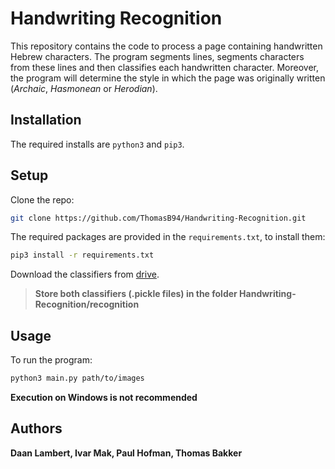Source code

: # Handwriting Recognition

This repository contains the code to process a page containing handwritten Hebrew characters. The program segments lines, segments characters from these lines and then classifies each handwritten character. Moreover, the program will determine the style in which the page was originally written (*Archaic*, *Hasmonean* or *Herodian*).

## Installation
The required installs are ```python3``` and ```pip3```. 

## Setup

Clone the repo:
```bash
git clone https://github.com/ThomasB94/Handwriting-Recognition.git
```
The required packages are provided in the ```requirements.txt```, to install them:
```bash
pip3 install -r requirements.txt
```
Download the classifiers from [drive](https://drive.google.com/drive/folders/1_r2A1dqMXkP0lREvzFmkZRiNyglhF6Ij?usp=sharing).
> **Store both classifiers (.pickle files) in the folder Handwriting-Recognition/recognition**
## Usage

To run the program:
```bash
python3 main.py path/to/images
```
**Execution on Windows is not recommended**

## Authors
**Daan Lambert, Ivar Mak, Paul Hofman, Thomas Bakker**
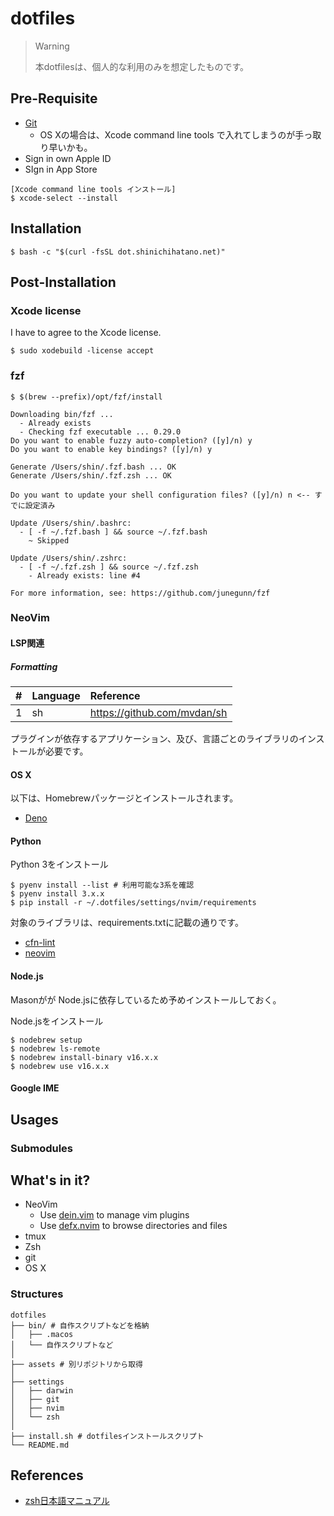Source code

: # dotfiles

> Warning
>
> 本dotfilesは、個人的な利用のみを想定したものです。
>

## Pre-Requisite

  - [Git](https://git-scm.com/)
    - OS Xの場合は、Xcode command line tools で入れてしまうのが手っ取り早いかも。
  - Sign in own Apple ID
  - SIgn in App Store

```
[Xcode command line tools インストール]
$ xcode-select --install
```

## Installation

```
$ bash -c "$(curl -fsSL dot.shinichihatano.net)"
```

## Post-Installation

### Xcode license
I have to agree to the Xcode license.

```
$ sudo xodebuild -license accept
```

### fzf

```
$ $(brew --prefix)/opt/fzf/install

Downloading bin/fzf ...
  - Already exists
  - Checking fzf executable ... 0.29.0
Do you want to enable fuzzy auto-completion? ([y]/n) y
Do you want to enable key bindings? ([y]/n) y

Generate /Users/shin/.fzf.bash ... OK
Generate /Users/shin/.fzf.zsh ... OK

Do you want to update your shell configuration files? ([y]/n) n <-- すでに設定済み

Update /Users/shin/.bashrc:
  - [ -f ~/.fzf.bash ] && source ~/.fzf.bash
    ~ Skipped

Update /Users/shin/.zshrc:
  - [ -f ~/.fzf.zsh ] && source ~/.fzf.zsh
    - Already exists: line #4

For more information, see: https://github.com/junegunn/fzf
```

### NeoVim

#### LSP関連

##### Formatting


| #  | Language | Reference                   |
| -: | :------- | :-------------------------- |
|  1 | sh       | https://github.com/mvdan/sh |





プラグインが依存するアプリケーション、及び、言語ごとのライブラリのインストールが必要です。

#### OS X

以下は、Homebrewパッケージとインストールされます。

  - [Deno](https://deno.land/)

#### Python

Python 3をインストール
```
$ pyenv install --list # 利用可能な3系を確認
$ pyenv install 3.x.x
$ pip install -r ~/.dotfiles/settings/nvim/requirements
```

対象のライブラリは、requirements.txtに記載の通りです。

  - [cfn-lint](https://github.com/aws-cloudformation/cfn-lint)
  - [neovim](https://pypi.org/project/neovim/)

#### Node.js

Masonがが Node.jsに依存しているため予めインストールしておく。

Node.jsをインストール

```
$ nodebrew setup
$ nodebrew ls-remote
$ nodebrew install-binary v16.x.x
$ nodebrew use v16.x.x
```

#### Google IME

## Usages

### Submodules

## What's in it?

  - NeoVim
    - Use [dein.vim](https://github.com/Shougo/dein.vim) to manage vim plugins
    - Use [defx.nvim](https://github.com/Shougo/defx.nvim) to browse directories and files
  - tmux
  - Zsh
  - git
  - OS X

### Structures

```
dotfiles
├── bin/ # 自作スクリプトなどを格納
│   ├── .macos
│   └── 自作スクリプトなど
│
├── assets # 別リポジトリから取得
│
├── settings
│   ├── darwin
│   ├── git
│   ├── nvim
│   └── zsh
│
├── install.sh # dotfilesインストールスクリプト
└── README.md
```

## References

  - [zsh日本語マニュアル](http://www.ayu.ics.keio.ac.jp/~mukai/translate/zshoptions.html)

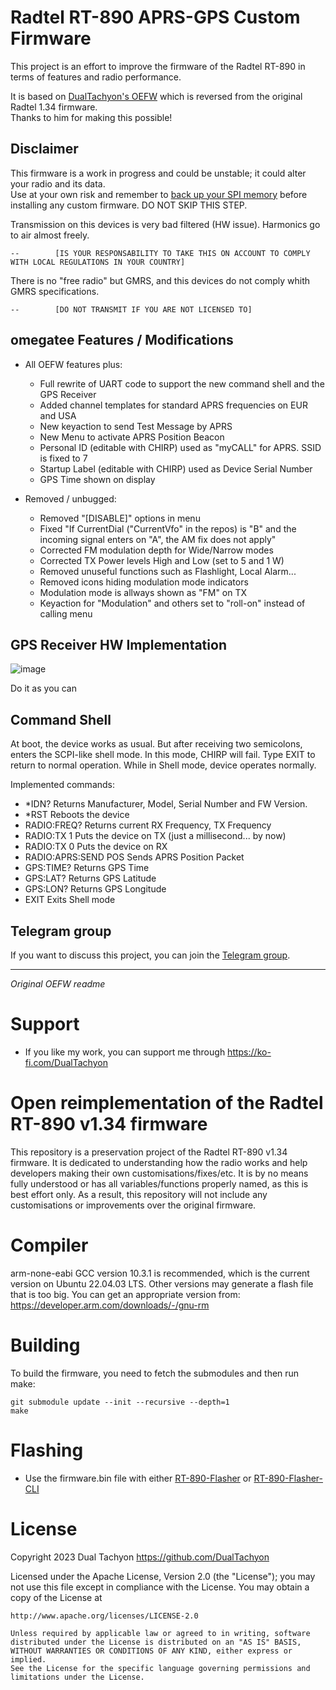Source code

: # Radtel RT-890 APRS-GPS Custom Firmware

This project is an effort to improve the firmware of the Radtel RT-890 in terms of features and radio performance.

It is based on [DualTachyon's OEFW](https://github.com/OEFW-community/radtel-rt-890-oefw) which is reversed from the original Radtel 1.34 firmware.  
Thanks to him for making this possible!

## Disclaimer
This firmware is a work in progress and could be unstable; it could alter your radio and its data.  
Use at your own risk and remember to [back up your SPI memory](https://github.com/OEFW-community/RT-890-custom-firmware/wiki/SPI) before installing any custom firmware.  DO NOT SKIP THIS STEP.

Transmission on this devices is very bad filtered (HW issue). Harmonics go to air almost freely.

    --        [IS YOUR RESPONSABILITY TO TAKE THIS ON ACCOUNT TO COMPLY WITH LOCAL REGULATIONS IN YOUR COUNTRY]

There is no "free radio" but GMRS, and this devices do not comply whith GMRS specifications.

    --        [DO NOT TRANSMIT IF YOU ARE NOT LICENSED TO]

## omegatee Features / Modifications
- All OEFW features plus:
    - Full rewrite of UART code to support the new command shell and the GPS Receiver
    - Added channel templates for standard APRS frequencies on EUR and USA
    - New keyaction to send Test Message by APRS
    - New Menu to activate APRS Position Beacon
    - Personal ID (editable with CHIRP) used as "myCALL" for APRS. SSID is fixed to 7
    - Startup Label (editable with CHIRP) used as Device Serial Number
    - GPS Time shown on display

- Removed / unbugged:
    - Removed "[DISABLE]" options in menu
    - Fixed "If CurrentDial ("CurrentVfo" in the repos) is "B" and the incoming signal enters on "A", the AM fix does not apply"
    - Corrected FM modulation depth for Wide/Narrow modes
    - Corrected TX Power levels High and Low (set to 5 and 1 W)
    - Removed unuseful functions such as Flashlight, Local Alarm...
    - Removed icons hiding modulation mode indicators
    - Modulation mode is allways shown as "FM" on TX
    - Keyaction for "Modulation" and others set to "roll-on" instead of calling menu

## GPS Receiver HW Implementation

![image](https://github.com/user-attachments/assets/ff4816d5-8ab2-4709-805b-d65616095407)

Do it as you can

## Command Shell
At boot, the device works as usual.
But after receiving two semicolons, enters the SCPI-like shell mode. In this mode, CHIRP will fail. Type EXIT to return to normal operation.
While in Shell mode, device operates normally.

Implemented commands:
- *IDN?                Returns Manufacturer, Model, Serial Number and FW Version.
- *RST                    Reboots the device
- RADIO:FREQ?            Returns current RX Frequency, TX Frequency
- RADIO:TX 1            Puts the device on TX (just a millisecond... by now)
- RADIO:TX 0            Puts the device on RX
- RADIO:APRS:SEND POS    Sends APRS Position Packet
- GPS:TIME?                Returns GPS Time
- GPS:LAT?                Returns GPS Latitude
- GPS:LON?                Returns GPS Longitude
- EXIT                    Exits Shell mode


## Telegram group
If you want to discuss this project, you can join the [Telegram group](https://t.me/RT890_OEFW).


---
_Original OEFW readme_

# Support

* If you like my work, you can support me through https://ko-fi.com/DualTachyon

# Open reimplementation of the Radtel RT-890 v1.34 firmware

This repository is a preservation project of the Radtel RT-890 v1.34 firmware.
It is dedicated to understanding how the radio works and help developers making their own customisations/fixes/etc.
It is by no means fully understood or has all variables/functions properly named, as this is best effort only.
As a result, this repository will not include any customisations or improvements over the original firmware.

# Compiler

arm-none-eabi GCC version 10.3.1 is recommended, which is the current version on Ubuntu 22.04.03 LTS.
Other versions may generate a flash file that is too big.
You can get an appropriate version from: https://developer.arm.com/downloads/-/gnu-rm

# Building

To build the firmware, you need to fetch the submodules and then run make:
```
git submodule update --init --recursive --depth=1
make
```

# Flashing

* Use the firmware.bin file with either [RT-890-Flasher](https://github.com/OEFW-community/radtel-rt-890-flasher) or [RT-890-Flasher-CLI](https://github.com/OEFW-community/radtel-rt-890-flasher-cli)

# License

Copyright 2023 Dual Tachyon
https://github.com/DualTachyon

Licensed under the Apache License, Version 2.0 (the "License");
you may not use this file except in compliance with the License.
You may obtain a copy of the License at

    http://www.apache.org/licenses/LICENSE-2.0

    Unless required by applicable law or agreed to in writing, software
    distributed under the License is distributed on an "AS IS" BASIS,
    WITHOUT WARRANTIES OR CONDITIONS OF ANY KIND, either express or implied.
    See the License for the specific language governing permissions and
    limitations under the License.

· · · · · · ·

> What the task asks:
Going through the listing above, copy out every line that has the string "Removed".

> Task output:
- Removed / unbugged:
    - Removed "[DISABLE]" options in menu
    - Removed unuseful functions such as Flashlight, Local Alarm...
    - Removed icons hiding modulation mode indicators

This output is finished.